(ASSIGNMENT):
In the entries below, find each line with the word "annotation" and pull it out.

-- DATASET EXCERPTS follows --

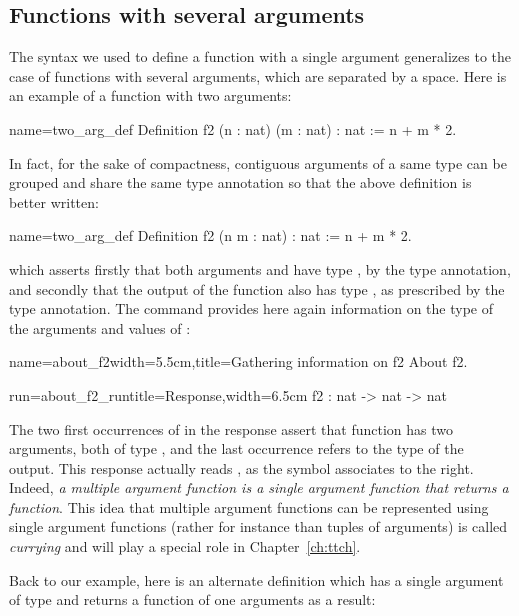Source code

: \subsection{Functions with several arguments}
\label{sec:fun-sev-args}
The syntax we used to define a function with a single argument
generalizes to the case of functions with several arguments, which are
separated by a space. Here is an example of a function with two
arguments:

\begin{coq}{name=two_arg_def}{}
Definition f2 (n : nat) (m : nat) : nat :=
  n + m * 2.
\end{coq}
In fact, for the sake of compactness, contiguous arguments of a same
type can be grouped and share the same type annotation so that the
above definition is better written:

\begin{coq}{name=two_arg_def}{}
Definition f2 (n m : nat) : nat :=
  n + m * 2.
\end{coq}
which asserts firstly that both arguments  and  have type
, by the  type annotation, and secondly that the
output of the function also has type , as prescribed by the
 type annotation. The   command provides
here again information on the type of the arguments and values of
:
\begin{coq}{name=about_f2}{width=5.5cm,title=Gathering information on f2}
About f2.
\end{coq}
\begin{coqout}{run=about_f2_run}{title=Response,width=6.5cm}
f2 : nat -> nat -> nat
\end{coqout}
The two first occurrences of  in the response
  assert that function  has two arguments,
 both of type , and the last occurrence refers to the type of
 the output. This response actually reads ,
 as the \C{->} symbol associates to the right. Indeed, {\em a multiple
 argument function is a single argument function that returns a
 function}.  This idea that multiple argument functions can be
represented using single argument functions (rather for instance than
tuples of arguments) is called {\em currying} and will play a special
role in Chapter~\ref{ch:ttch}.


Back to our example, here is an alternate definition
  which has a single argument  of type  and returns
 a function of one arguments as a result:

-- DATASET EXCERPTS concluded --

(WRITTEN RESPONSE):
type can be grouped and share the same type annotation so that the
, by the  type annotation, and secondly that the
 type annotation. The   command provides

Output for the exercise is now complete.